How many lines in the records below contain the string "label"? Answer with the number alone.

*** Opening GIVEN RECORDS ***

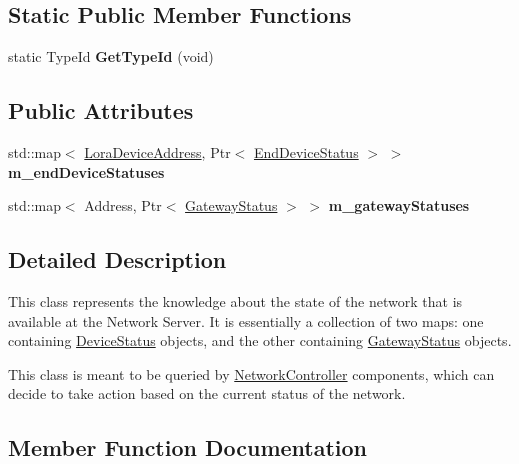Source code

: \subsection*{Static Public Member Functions}
\begin{DoxyCompactItemize}
\item 
\mbox{\label{classns3_1_1lorawan_1_1NetworkStatus_a63a26932edea60efc8e69ad235ffbd11}} 
static Type\+Id {\bfseries Get\+Type\+Id} (void)
\end{DoxyCompactItemize}
\subsection*{Public Attributes}
\begin{DoxyCompactItemize}
\item 
\mbox{\label{classns3_1_1lorawan_1_1NetworkStatus_a75aa2ef5af97d128fb242d15928f72d5}} 
std\+::map$<$ \hyperlink{classns3_1_1lorawan_1_1LoraDeviceAddress}{Lora\+Device\+Address}, Ptr$<$ \hyperlink{classns3_1_1lorawan_1_1EndDeviceStatus}{End\+Device\+Status} $>$ $>$ {\bfseries m\+\_\+end\+Device\+Statuses}
\item 
\mbox{\label{classns3_1_1lorawan_1_1NetworkStatus_aae9b5ba96201394290e23f0a906d74e7}} 
std\+::map$<$ Address, Ptr$<$ \hyperlink{classns3_1_1lorawan_1_1GatewayStatus}{Gateway\+Status} $>$ $>$ {\bfseries m\+\_\+gateway\+Statuses}
\end{DoxyCompactItemize}


\subsection{Detailed Description}
This class represents the knowledge about the state of the network that is available at the Network Server. It is essentially a collection of two maps\+: one containing \hyperlink{classns3_1_1lorawan_1_1DeviceStatus}{Device\+Status} objects, and the other containing \hyperlink{classns3_1_1lorawan_1_1GatewayStatus}{Gateway\+Status} objects.

This class is meant to be queried by \hyperlink{classns3_1_1lorawan_1_1NetworkController}{Network\+Controller} components, which can decide to take action based on the current status of the network. 

\subsection{Member Function Documentation}
\mbox{\label{classns3_1_1lorawan_1_1NetworkStatus_aaf864a8020870ec04cefe03232541dd5}} 
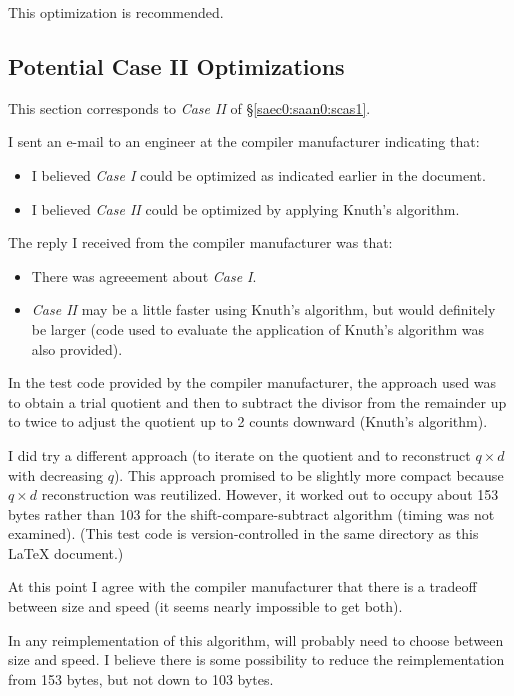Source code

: \documentclass[letterpaper,10pt,titlepage]{article}
\begin{document}
This optimization is recommended.



\subsection{Potential Case II Optimizations}
\label{spop0:scas1}

This section corresponds to \emph{Case II} of \S{}\ref{saec0:saan0:scas1}.

I sent an e-mail to an engineer at the compiler manufacturer indicating
that:

\begin{itemize}
\item I believed \emph{Case I} could be optimized as indicated earlier
      in the document.
\item I believed \emph{Case II} could be optimized by applying Knuth's
      algorithm.      
\end{itemize}

The reply I received from the compiler manufacturer was that:

\begin{itemize}
\item There was agreeement about \emph{Case I}.
\item \emph{Case II} may be a little faster using Knuth's algorithm, but would
      definitely be larger (code used to evaluate the application of Knuth's
      algorithm was also provided).
\end{itemize}

In the test code provided by the compiler manufacturer, the approach used was 
to obtain a trial quotient and then to subtract the divisor from the remainder
up to twice to adjust the quotient up to 2 counts downward (Knuth's algorithm).

I did try a different approach (to iterate on the quotient and to reconstruct
$q \times d$ with decreasing $q$).  This approach promised to be slightly more
compact because $q \times d$ reconstruction was reutilized.  However, it worked out
to occupy about 153 bytes rather than 103 for the shift-compare-subtract
algorithm (timing was not examined).  (This test code is version-controlled
in the same directory as this \LaTeX{} document.)

At this point I agree with the
compiler manufacturer 
that there is a tradeoff between size and speed (it seems
nearly impossible to get both).

In any reimplementation of this algorithm, will probably need to choose between
size and speed.  I believe there is some possibility to reduce the reimplementation
from 153 bytes, but not down to 103 bytes.

\end{document}
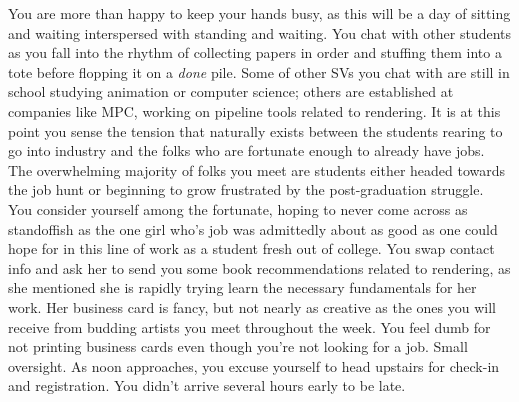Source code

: \documentclass[../main.tex]{subfiles}
\begin{document}
You are more than happy to keep your hands busy, as this will be a day of sitting and waiting interspersed with standing and waiting. You chat with other students as you fall into the rhythm of collecting papers in order and stuffing them into a tote before flopping it on a \textit{done} pile. Some of other SVs you chat with are still in school studying animation or computer science; others are established at companies like MPC, working on pipeline tools related to rendering. It is at this point you sense the tension that naturally exists between the students rearing to go into industry and the folks who are fortunate enough to already have jobs. The overwhelming majority of folks you meet are students either headed towards the job hunt or beginning to grow frustrated by the post-graduation struggle. You consider yourself among the fortunate, hoping to never come across as standoffish as the one girl who's job was admittedly about as good as one could hope for in this line of work as a student fresh out of college. You swap contact info and ask her to send you some book recommendations related to rendering, as she mentioned she is rapidly trying learn the necessary fundamentals for her work. Her business card is fancy, but not nearly as creative as the ones you will receive from budding artists you meet throughout the week. You feel dumb for not printing business cards even though you're not looking for a job. Small oversight. As noon approaches, you excuse yourself to head upstairs for check-in and registration. You didn't arrive several hours early to be late.
\end{document}
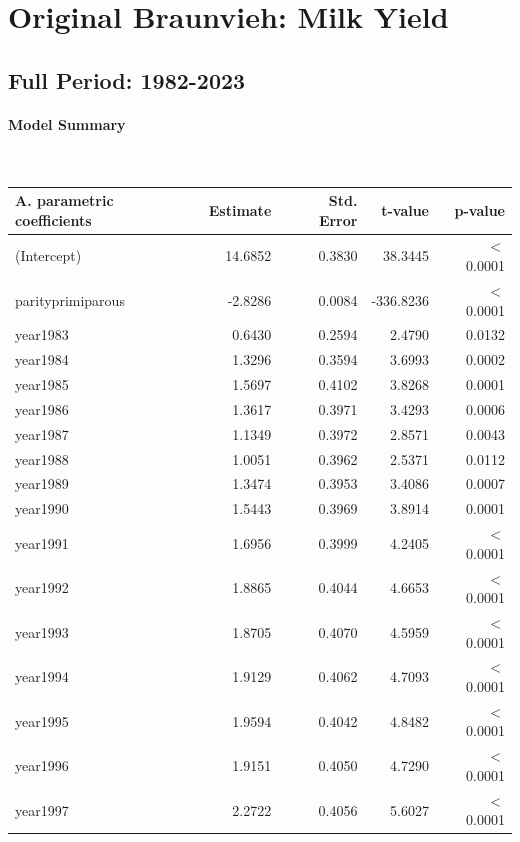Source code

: \section{Original Braunvieh: Milk Yield}
\subsection{Full Period: 1982-2023}\label{model:ob_milk_full}
\paragraph{Model Summary} \quad \\


    \begin{table}[H]
    \centering
    \begin{tabular}{lrrrr}
    \textbf{A. parametric coefficients} & Estimate & Std. Error & t-value & p-value \\ 
       \hline
       \hline
      (Intercept) & 14.6852 & 0.3830 & 38.3445 & $<$ 0.0001 \\ 
      parityprimiparous & -2.8286 & 0.0084 & -336.8236 & $<$ 0.0001 \\ 
      year1983 & 0.6430 & 0.2594 & 2.4790 & 0.0132 \\ 
      year1984 & 1.3296 & 0.3594 & 3.6993 & 0.0002 \\ 
      year1985 & 1.5697 & 0.4102 & 3.8268 & 0.0001 \\ 
      year1986 & 1.3617 & 0.3971 & 3.4293 & 0.0006 \\ 
      year1987 & 1.1349 & 0.3972 & 2.8571 & 0.0043 \\ 
      year1988 & 1.0051 & 0.3962 & 2.5371 & 0.0112 \\ 
      year1989 & 1.3474 & 0.3953 & 3.4086 & 0.0007 \\ 
      year1990 & 1.5443 & 0.3969 & 3.8914 & 0.0001 \\ 
      year1991 & 1.6956 & 0.3999 & 4.2405 & $<$ 0.0001 \\ 
      year1992 & 1.8865 & 0.4044 & 4.6653 & $<$ 0.0001 \\ 
      year1993 & 1.8705 & 0.4070 & 4.5959 & $<$ 0.0001 \\ 
      year1994 & 1.9129 & 0.4062 & 4.7093 & $<$ 0.0001 \\ 
      year1995 & 1.9594 & 0.4042 & 4.8482 & $<$ 0.0001 \\ 
      year1996 & 1.9151 & 0.4050 & 4.7290 & $<$ 0.0001 \\ 
      year1997 & 2.2722 & 0.4056 & 5.6027 & $<$ 0.0001 \\ 

\end{tabular}
\end{table}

*** Closing GIVEN RECORDS ***

## TASK OUTPUT:
6